>>>
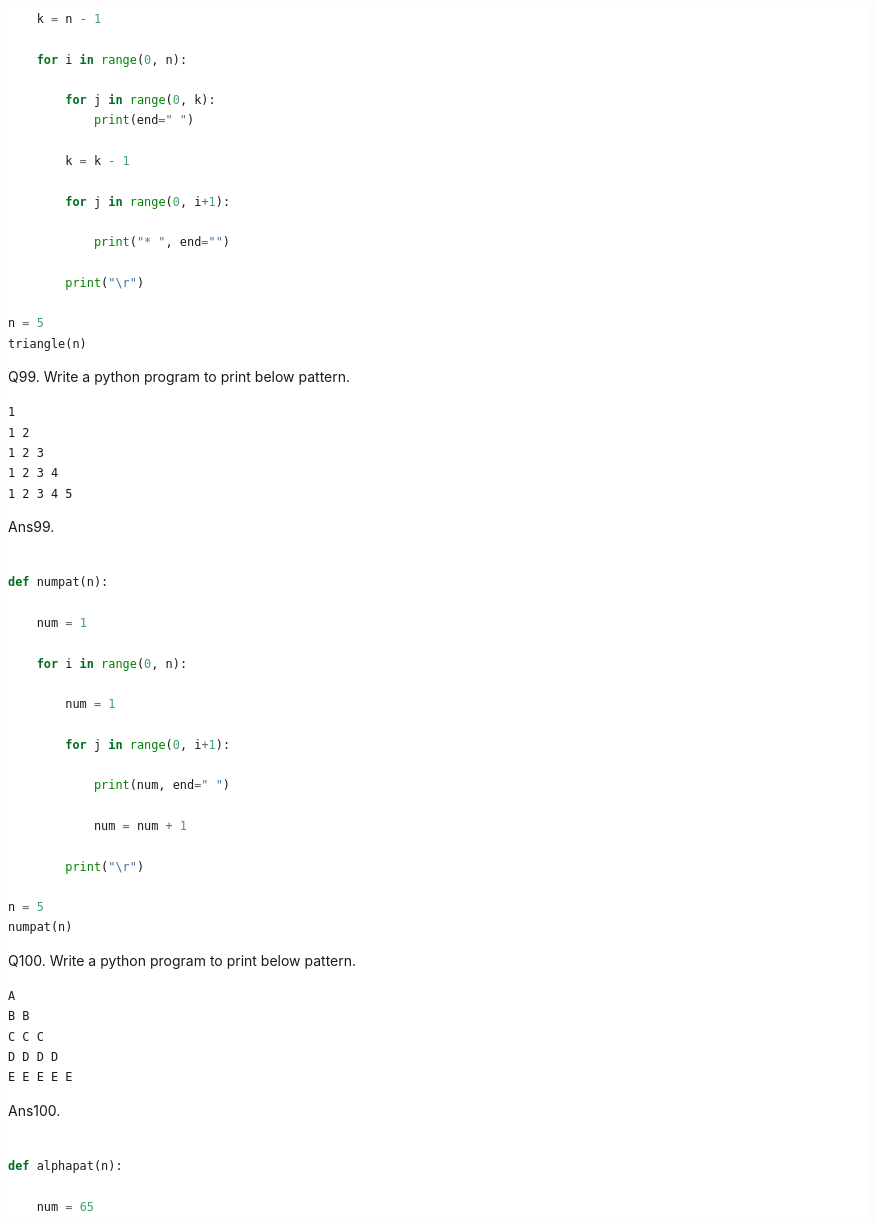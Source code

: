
 ```python
	k = n - 1

	for i in range(0, n):

		for j in range(0, k):
			print(end=" ")
	
		k = k - 1
	
		for j in range(0, i+1):

			print("* ", end="")
	
		print("\r")

n = 5
triangle(n)

```
Q99. Write a python program to print below pattern.
```
1 
1 2 
1 2 3 
1 2 3 4 
1 2 3 4 5
```
Ans99.
```python

def numpat(n):

	num = 1

	for i in range(0, n):

		num = 1

		for j in range(0, i+1):

			print(num, end=" ")

			num = num + 1

		print("\r")

n = 5
numpat(n)

```
Q100. Write a python program to print below pattern.
```
A 
B B 
C C C 
D D D D 
E E E E E 
```
Ans100.
```python

def alphapat(n):

	num = 65
```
<<<
- **Problem**
All lines with the word "Write" are needed; pull them from the entries and copy each.

- **Problem solution**
Q99. Write a python program to print below pattern.
Q100. Write a python program to print below pattern.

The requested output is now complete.